Bertha Russell did the damn thing. In The Gilded Age’s second season finale, Carrie Coon’s ruthless robber baroness emerged the victor in the great war between her beloved Metropolitan Opera and The Academy of Music, championed by old-money society queen Lina Astor (played by Donna Murphy). Even those casually acquainted with American history most likely had an inkling as to who would reign supreme—these days, the Met is arguably New York’s grandest cultural institution, while the Academy of Music has gone the way of the dodo. Still, the battle was thrilling all the same.

“The stakes come from not knowing what the cost will be to each individual person,” Coon says over Zoom. “Also, a lot of people in the audience don’t know any of this history. They don’t know there’s a Metropolitan Opera in New York. I mean, that’s stuff that I didn’t know growing up in Ohio. I didn’t know there were mansions in Newport people lived in for six weeks in the summer.” She laughs at the extravagance. “Bananas.”

What’s bananas is Coon’s ferocious performance as Mrs. Russell, loosely based on historical millionaire-wife and Anderson Cooper relative Alva Vanderbilt. In a cast absolutely stacked with theater luminaries —including Murphy, Christine Baranski and Audra McDonald—Coon still stands out, enough to land a spot on Vanity Fair’s list of the best performances of 2023. She credits the love of her character partially to Bertha’s relationship with her husband, Mr. Russell, played by Morgan Spector, which she cheekily calls “#couplegoals.”

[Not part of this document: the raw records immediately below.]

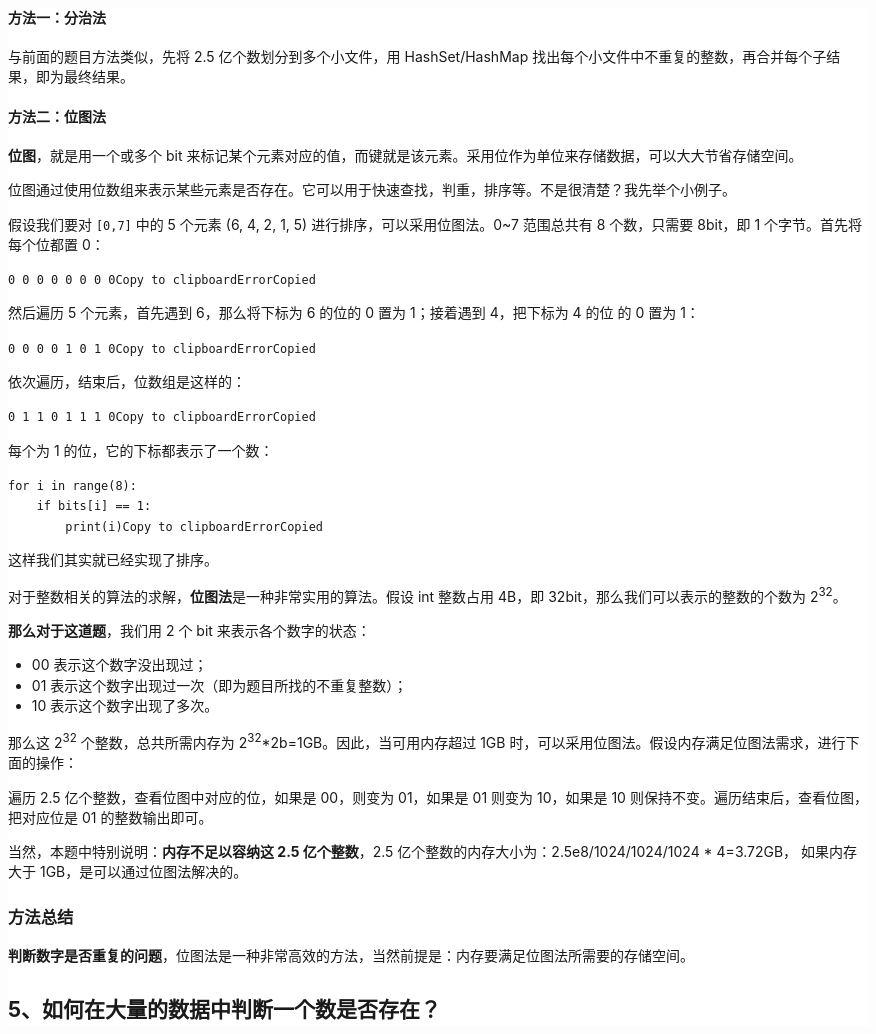 #### 方法一：分治法

与前面的题目方法类似，先将 2.5 亿个数划分到多个小文件，用 HashSet/HashMap 找出每个小文件中不重复的整数，再合并每个子结果，即为最终结果。

#### 方法二：位图法

**位图**，就是用一个或多个 bit 来标记某个元素对应的值，而键就是该元素。采用位作为单位来存储数据，可以大大节省存储空间。

位图通过使用位数组来表示某些元素是否存在。它可以用于快速查找，判重，排序等。不是很清楚？我先举个小例子。

假设我们要对 `[0,7]` 中的 5 个元素 (6, 4, 2, 1, 5) 进行排序，可以采用位图法。0~7 范围总共有 8 个数，只需要 8bit，即 1 个字节。首先将每个位都置 0：

```
0 0 0 0 0 0 0 0Copy to clipboardErrorCopied
```

然后遍历 5 个元素，首先遇到 6，那么将下标为 6 的位的 0 置为 1；接着遇到 4，把下标为 4 的位 的 0 置为 1：

```
0 0 0 0 1 0 1 0Copy to clipboardErrorCopied
```

依次遍历，结束后，位数组是这样的：

```
0 1 1 0 1 1 1 0Copy to clipboardErrorCopied
```

每个为 1 的位，它的下标都表示了一个数：

```
for i in range(8):
    if bits[i] == 1:
        print(i)Copy to clipboardErrorCopied
```

这样我们其实就已经实现了排序。

对于整数相关的算法的求解，**位图法**是一种非常实用的算法。假设 int 整数占用 4B，即 32bit，那么我们可以表示的整数的个数为 $2^32$。

**那么对于这道题**，我们用 2 个 bit 来表示各个数字的状态：

- 00 表示这个数字没出现过；
- 01 表示这个数字出现过一次（即为题目所找的不重复整数）；
- 10 表示这个数字出现了多次。

那么这 $2^32$ 个整数，总共所需内存为 $2^32$*2b=1GB。因此，当可用内存超过 1GB 时，可以采用位图法。假设内存满足位图法需求，进行下面的操作：

遍历 2.5 亿个整数，查看位图中对应的位，如果是 00，则变为 01，如果是 01 则变为 10，如果是 10 则保持不变。遍历结束后，查看位图，把对应位是 01 的整数输出即可。

当然，本题中特别说明：**内存不足以容纳这 2.5 亿个整数**，2.5 亿个整数的内存大小为：2.5e8/1024/1024/1024 * 4=3.72GB， 如果内存大于 1GB，是可以通过位图法解决的。

### 方法总结

**判断数字是否重复的问题**，位图法是一种非常高效的方法，当然前提是：内存要满足位图法所需要的存储空间。

<p  id="利用空瓶换饮料最多喝几瓶"></p>

## 5、如何在大量的数据中判断一个数是否存在？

“I think people have found themselves rooting for robber barons in spite of themselves on the show, partly because Julian [Fellowes] has written such a solid, cohesive, sexy marriage,” says Coon. “Even as they are ruthless in the world of business and in their social climbing, they are ultimately looking out for their children. Bertha can’t be a senator. She can’t be a CEO. She’s not the president of anything. This is her purview.”

Below, Coon goes deep on filming season two’s grand finale, Gilded Age: The Musical, and potentially saying goodbye to the series for good.

The season finale seemed to strongly imply that Bertha offered up her daughter, Gladys (Taissa Farmiga), as a sacrificial lamb to get the Duke in his seat. Did she promise Gladys’s hand in marriage just to get him to come to the Met?

It’s not explicit, but we know how George feels about it. And we’ve seen many, many times that Bertha has done something in spite of George’s counsel. I think we can absolutely assume Bertha would, in a heartbeat, trade Gladys for that status.

Now, Bertha doesn’t see herself as any kind of villain. Bertha is gifting the city of New York a brand new opera house with the best singers in the world, and an entertaining evening with a Duke. And they were all anglophiles. Everyone was obsessed with British status. It’s the reason Mrs. Astor had the families of the 400—all the rules were social constructs designed to catch people out so they wouldn’t get entree into this society. You had to really learn those rules before you could play the game.

Bertha is a quick study, and she’s also willing to call bullshit when she sees it. She believes that people should be able to earn their way in. She believes she’s earned her way in, and she believes that she’s living in a meritocracy. For her, that’s true. For people of color and the immigrants being crushed under the capitalist machine, that was not true—but she really in her heart believes that. I think that’s why the rise of Turner (Kelley Curran) is so interesting, because, given the same circumstances, I think Bertha is not sure she could have accomplished what Turner has accomplished. I think that’s very intimidating for her.

It was exciting to see the Russells fight about Mrs. Turner’s indiscretions earlier in the season. During their fight, we saw a rare crack in Mrs. Russell’s emotional armor.